▶ _The problem_: Lines from the listing that hold the string "made" are what you should return.

# # # # #

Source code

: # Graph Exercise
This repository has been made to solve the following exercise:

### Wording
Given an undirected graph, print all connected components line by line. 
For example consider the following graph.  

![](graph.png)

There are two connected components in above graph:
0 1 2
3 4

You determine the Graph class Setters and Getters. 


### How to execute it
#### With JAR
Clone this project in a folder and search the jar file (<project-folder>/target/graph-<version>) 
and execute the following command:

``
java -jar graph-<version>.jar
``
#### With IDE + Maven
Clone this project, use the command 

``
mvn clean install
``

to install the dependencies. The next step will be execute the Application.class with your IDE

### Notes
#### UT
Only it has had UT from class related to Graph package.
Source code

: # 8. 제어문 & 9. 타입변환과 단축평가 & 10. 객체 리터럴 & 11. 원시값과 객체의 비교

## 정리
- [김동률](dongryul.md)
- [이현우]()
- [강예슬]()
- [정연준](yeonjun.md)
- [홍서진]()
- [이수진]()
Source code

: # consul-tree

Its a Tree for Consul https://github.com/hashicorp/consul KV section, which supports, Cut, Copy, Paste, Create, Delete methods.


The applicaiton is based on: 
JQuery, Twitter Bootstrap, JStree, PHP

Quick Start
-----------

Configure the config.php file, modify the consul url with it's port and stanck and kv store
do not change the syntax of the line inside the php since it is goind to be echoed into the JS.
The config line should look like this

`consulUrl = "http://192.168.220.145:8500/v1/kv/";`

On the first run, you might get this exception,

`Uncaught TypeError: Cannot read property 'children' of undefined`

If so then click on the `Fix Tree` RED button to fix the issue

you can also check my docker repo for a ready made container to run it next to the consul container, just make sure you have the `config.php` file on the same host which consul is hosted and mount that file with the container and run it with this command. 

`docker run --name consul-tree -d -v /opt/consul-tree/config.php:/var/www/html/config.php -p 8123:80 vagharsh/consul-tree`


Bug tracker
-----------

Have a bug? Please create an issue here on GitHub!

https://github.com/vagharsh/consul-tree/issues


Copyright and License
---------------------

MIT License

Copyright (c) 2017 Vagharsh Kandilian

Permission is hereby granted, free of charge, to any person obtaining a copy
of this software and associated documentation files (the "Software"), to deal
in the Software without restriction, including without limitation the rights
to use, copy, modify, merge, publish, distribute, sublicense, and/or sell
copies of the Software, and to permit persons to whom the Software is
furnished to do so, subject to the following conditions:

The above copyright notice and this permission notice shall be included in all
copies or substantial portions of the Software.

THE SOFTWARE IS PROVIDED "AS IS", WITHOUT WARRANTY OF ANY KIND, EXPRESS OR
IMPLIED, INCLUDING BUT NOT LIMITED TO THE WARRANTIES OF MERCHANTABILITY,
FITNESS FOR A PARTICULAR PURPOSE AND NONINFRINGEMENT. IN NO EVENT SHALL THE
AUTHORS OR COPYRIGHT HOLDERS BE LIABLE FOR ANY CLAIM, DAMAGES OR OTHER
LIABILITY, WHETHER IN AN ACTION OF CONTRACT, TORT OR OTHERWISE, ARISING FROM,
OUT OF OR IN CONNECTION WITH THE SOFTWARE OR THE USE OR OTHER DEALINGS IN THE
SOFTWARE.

# # # # #

▶ _Output for this exercise_:
This repository has been made to solve the following exercise:
you can also check my docker repo for a ready made container to run it next to the consul container, just make sure you have the `config.php` file on the same host which consul is hosted and mount that file with the container and run it with this command. 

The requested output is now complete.